THE IMPORTANCE OF OMEGA-3'S DURING PREGNANCY

Much of the early research in the area of omega-3s focused on heart disease. Dozens of observational studies have shown that eating fish lowers the risk of having a heart attack or stroke. Omega-3s protect against heart disease by reducing clot formation, inhibiting the growth of arterial plaque, decreasing triglycerides, decreasing arrhythmias, and reducing inflammation. In addition to their cardiovascular advantages, DHA and EPA have myriad other benefits. They may help prevent and treat of a wide variety of health conditions including dementia/Alzheimer’s, cancer, macular degeneration, asthma, colitis, depression, ADHD, diabetes, high blood pressure, arthritis, multiple sclerosis, and obesity.

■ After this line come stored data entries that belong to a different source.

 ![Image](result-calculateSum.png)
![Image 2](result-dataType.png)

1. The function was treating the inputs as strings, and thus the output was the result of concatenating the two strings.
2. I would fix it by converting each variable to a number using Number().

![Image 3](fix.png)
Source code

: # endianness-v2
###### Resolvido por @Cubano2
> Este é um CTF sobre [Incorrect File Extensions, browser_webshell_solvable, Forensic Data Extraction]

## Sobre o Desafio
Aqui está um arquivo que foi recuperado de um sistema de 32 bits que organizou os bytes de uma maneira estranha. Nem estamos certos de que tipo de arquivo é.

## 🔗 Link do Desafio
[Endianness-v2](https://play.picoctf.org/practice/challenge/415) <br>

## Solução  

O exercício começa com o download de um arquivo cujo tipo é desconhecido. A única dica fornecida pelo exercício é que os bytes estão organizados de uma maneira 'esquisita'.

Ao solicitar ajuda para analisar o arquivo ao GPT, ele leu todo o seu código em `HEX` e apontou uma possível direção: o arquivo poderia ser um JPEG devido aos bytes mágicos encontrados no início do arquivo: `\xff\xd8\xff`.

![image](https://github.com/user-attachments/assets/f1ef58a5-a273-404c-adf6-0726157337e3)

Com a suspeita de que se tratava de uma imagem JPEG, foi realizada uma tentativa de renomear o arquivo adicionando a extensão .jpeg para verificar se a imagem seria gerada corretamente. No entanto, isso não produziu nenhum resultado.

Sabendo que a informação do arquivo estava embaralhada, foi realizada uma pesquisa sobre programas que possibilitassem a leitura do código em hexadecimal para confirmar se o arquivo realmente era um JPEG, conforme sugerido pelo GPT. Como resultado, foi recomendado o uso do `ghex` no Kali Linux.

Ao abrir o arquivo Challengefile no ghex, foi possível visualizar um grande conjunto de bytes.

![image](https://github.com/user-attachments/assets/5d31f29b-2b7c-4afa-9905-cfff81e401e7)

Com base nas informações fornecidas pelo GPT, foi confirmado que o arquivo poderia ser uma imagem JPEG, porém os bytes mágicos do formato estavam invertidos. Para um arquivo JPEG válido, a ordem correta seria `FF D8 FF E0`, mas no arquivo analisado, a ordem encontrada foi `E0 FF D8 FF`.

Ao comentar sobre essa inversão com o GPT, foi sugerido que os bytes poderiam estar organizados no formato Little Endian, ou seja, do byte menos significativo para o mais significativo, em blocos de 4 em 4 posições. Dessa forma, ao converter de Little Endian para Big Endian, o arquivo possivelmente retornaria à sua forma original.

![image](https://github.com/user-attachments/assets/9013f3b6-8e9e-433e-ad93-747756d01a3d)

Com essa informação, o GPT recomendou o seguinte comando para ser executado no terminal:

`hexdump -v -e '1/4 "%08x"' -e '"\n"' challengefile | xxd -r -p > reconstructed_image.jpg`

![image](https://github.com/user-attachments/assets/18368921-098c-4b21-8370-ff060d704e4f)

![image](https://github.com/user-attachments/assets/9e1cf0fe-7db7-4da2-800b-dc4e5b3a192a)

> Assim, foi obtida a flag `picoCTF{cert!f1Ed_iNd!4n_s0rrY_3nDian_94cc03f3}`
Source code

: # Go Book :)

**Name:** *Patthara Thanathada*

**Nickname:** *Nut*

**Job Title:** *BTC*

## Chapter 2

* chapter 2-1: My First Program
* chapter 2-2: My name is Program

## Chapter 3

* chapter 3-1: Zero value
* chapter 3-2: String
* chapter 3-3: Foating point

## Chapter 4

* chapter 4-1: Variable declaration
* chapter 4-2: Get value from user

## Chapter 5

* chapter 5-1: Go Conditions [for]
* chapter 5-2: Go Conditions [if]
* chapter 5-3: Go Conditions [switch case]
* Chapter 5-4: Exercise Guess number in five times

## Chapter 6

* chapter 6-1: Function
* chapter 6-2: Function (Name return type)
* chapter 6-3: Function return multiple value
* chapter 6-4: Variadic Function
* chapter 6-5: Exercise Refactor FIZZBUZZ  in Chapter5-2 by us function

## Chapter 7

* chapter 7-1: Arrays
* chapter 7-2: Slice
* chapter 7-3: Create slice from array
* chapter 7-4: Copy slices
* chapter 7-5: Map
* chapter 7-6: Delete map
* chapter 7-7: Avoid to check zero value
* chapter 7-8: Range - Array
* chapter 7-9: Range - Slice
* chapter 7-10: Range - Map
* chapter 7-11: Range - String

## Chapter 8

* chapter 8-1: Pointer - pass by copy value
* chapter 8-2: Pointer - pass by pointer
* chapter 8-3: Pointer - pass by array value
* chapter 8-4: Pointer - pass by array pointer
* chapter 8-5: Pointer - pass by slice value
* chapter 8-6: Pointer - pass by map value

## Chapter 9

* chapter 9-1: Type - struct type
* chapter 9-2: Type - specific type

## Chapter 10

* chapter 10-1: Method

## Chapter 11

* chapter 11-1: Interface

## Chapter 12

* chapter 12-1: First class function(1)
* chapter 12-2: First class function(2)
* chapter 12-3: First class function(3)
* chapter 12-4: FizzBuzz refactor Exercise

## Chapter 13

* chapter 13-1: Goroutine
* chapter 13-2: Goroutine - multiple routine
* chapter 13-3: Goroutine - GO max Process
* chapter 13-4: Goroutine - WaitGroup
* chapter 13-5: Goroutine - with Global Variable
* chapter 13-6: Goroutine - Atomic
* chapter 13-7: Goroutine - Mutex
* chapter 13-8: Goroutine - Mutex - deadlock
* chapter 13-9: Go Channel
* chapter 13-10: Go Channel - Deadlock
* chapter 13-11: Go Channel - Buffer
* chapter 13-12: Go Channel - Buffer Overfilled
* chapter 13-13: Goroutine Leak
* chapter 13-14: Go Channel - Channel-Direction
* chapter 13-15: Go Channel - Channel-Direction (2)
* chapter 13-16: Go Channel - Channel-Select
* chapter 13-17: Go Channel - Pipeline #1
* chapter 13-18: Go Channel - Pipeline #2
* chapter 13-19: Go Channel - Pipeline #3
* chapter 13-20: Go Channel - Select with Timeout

The omega-3 fatty acids are essential and can only be obtained from the diet. Maintaining optimal levels of omega-3’s is important for all of us, but one population that deserves special attention is women who are pregnant and nursing. The omega-3 fatty acids are critical for optimal brain health and function at all ages of life but these essential fatty acids play a vital role during fetal development and infancy. Pregnant women have a higher requirement of omega-3s, in particular DHA, because of the rapid cell growth and development of new tissues and organ systems. Optimal development of the brain and central nervous system, the eyes, and the immune system - have all been associated with adequate intake of DHA. In fact, DHA is a major structural fat in the human brain and eyes, representing about 97% of all omega-3 fats in the brain and 93% of all omega-3 fats in the retina. During the last trimester, the fetus accumulates 50-70 mg DHA each day, nearly the same amount that most American’s consume from diet alone. Both the mother’s DHA intake and circulating DHA concentrations are important in determining fetal blood concentrations of DHA. Without supplementation, maternal levels of omega-3s will decrease during pregnancy and will be further decreased when breast-feeding, as the essential fatty acids are also components of breast milk. These nutrients continue to be vitally important for development of the brain during infancy and this is the reason DHA is now added to infant formulas. Babies continue to accrue DHA into the central nervous system until about 18 months of age.